Posted: Tue May 24, 2016 2:18 pm
by skurudo
You can add cerf from existing domain like this:
- connect via ssh
- edit file /usr/local/vesta/nginx/conf/nginx.conf
- change this line
Code: Select all
ssl on;
ssl_certificate /usr/local/vesta/ssl/certificate.crt;
ssl_certificate_key /usr/local/vesta/ssl/certificate.key;
to this (path to our certificate)
Code: Select all
ssl on;
# ssl_certificate /usr/local/vesta/ssl/certificate.crt;
# ssl_certificate_key /usr/local/vesta/ssl/certificate.key;
ssl_certificate /home/admin/conf/web/ssl.domain.ru.pem;
ssl_certificate_key /home/admin/conf/web/ssl.domain.ru.key;
- restart VestaCP
And you'll have secure access to CP via
https://youdomain.ru:8083
Re: Secure Connection to Panel!
Posted: Wed May 25, 2016 3:29 am
by phantomore
ssl on;
# ssl_certificate /usr/local/vesta/ssl/certificate.crt;
# ssl_certificate_key /usr/local/vesta/ssl/certificate.key;
ssl_certificate /home/admin/conf/web/ssl.phantomore.com.pem;
ssl_certificate_key /home/admin/conf/web/ssl.phantomore.com.key;
ssl_session_cache shared:SSL:10m;
ssl_session_timeout 10m;
I got this, edited, done, all great, but secure connection still doesnt work?
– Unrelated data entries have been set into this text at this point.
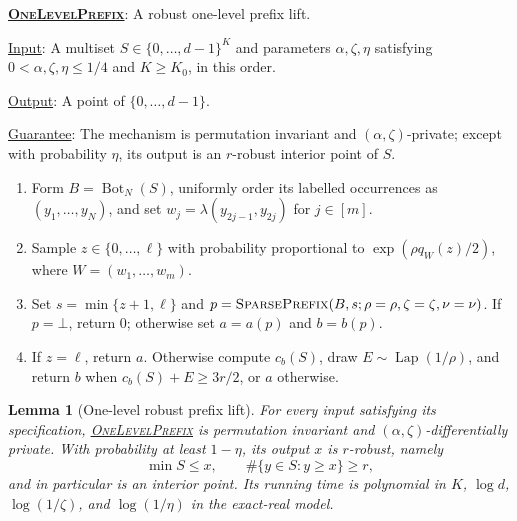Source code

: \documentclass[11pt]{article}
\newenvironment{fminipage}%
  {\begin{Sbox}\begin{minipage}}%
  {\end{minipage}\end{Sbox}\fbox{\TheSbox}}
\newenvironment{algbox}[0]{%
\vskip 0.2in
\noindent
\begin{fminipage}{6.3in}
}{%
\end{fminipage}
\vskip 0.2in
}
\newtheorem{lemma}{Lemma}[section]
\begin{document}
\begin{algbox}
\textbf{\uline{\textsc{OneLevelPrefix}}}: A robust one-level prefix lift.
\label{alg:one-level-prefix}

\uline{Input}: A multiset $S\in\{0,\ldots,d-1\}^K$ and parameters
$\alpha,\zeta,\eta$ satisfying $0<\alpha,\zeta,\eta\le1/4$ and
$K\ge K_0$, in this order.

\uline{Output}: A point of $\{0,\ldots,d-1\}$.

\uline{Guarantee}: The mechanism is permutation invariant and
$(\alpha,\zeta)$-private; except with probability $\eta$, its output is an
$r$-robust interior point of $S$.

\begin{enumerate}[leftmargin=*,nosep]
  \item Form $B=\operatorname{Bot}_N(S)$, uniformly order its labelled
  occurrences as $(y_1,\ldots,y_N)$, and set
  $w_j=\lambda(y_{2j-1},y_{2j})$ for $j\in[m]$.
  \item Sample $z\in\{0,\ldots,\ell\}$ with probability proportional to
  $\exp(\rho q_W(z)/2)$, where $W=(w_1,\ldots,w_m)$.
  \item Set $s=\min\{z+1,\ell\}$ and
  $p=\text{\textsc{SparsePrefix}}(B,s;\rho=\rho,\zeta=\zeta,\nu=\nu)$.
  If $p=\bot$, return $0$;
  otherwise set $a=a(p)$ and $b=b(p)$.
  \item If $z=\ell$, return $a$.  Otherwise compute $c_b(S)$, draw
  $E\sim\operatorname{Lap}(1/\rho)$, and return $b$ when
  $c_b(S)+E\ge3r/2$, or $a$ otherwise.
\end{enumerate}
\end{algbox}

\begin{lemma}[One-level robust prefix lift]
\label{lem:one-level-prefix}
For every input satisfying its specification,
\hyperref[alg:one-level-prefix]{\textsc{OneLevelPrefix}} is permutation
invariant and $(\alpha,\zeta)$-differentially private.  With probability at
least $1-\eta$, its output $x$ is $r$-robust, namely
\[
 \min S\le x,
 \qquad
 \#\{y\in S:y\ge x\}\ge r,
\]
and in particular is an interior point.  Its running time is polynomial in
$K$, $\log d$, $\log(1/\zeta)$, and $\log(1/\eta)$ in the exact-real model.
\end{lemma}
\end{document}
Is there anything wrong with ssl config with phantomore.com?
Update : Just checked SSL Crypto Checker, they said the SSL did not match server because I installed on serverhk.phantomore.com
I got my ssl with wosign
then when i check serverhk.phantomore.com:8083, then it states the selfassigned certificate is assigned.
both serverhk.phantomore.com and phantomore.com has ssl installed, but not "properly", I just noticed it says it was installed in the wrong order? which oder do i need to install the intermediate from wosign?
Thank you again for the great support.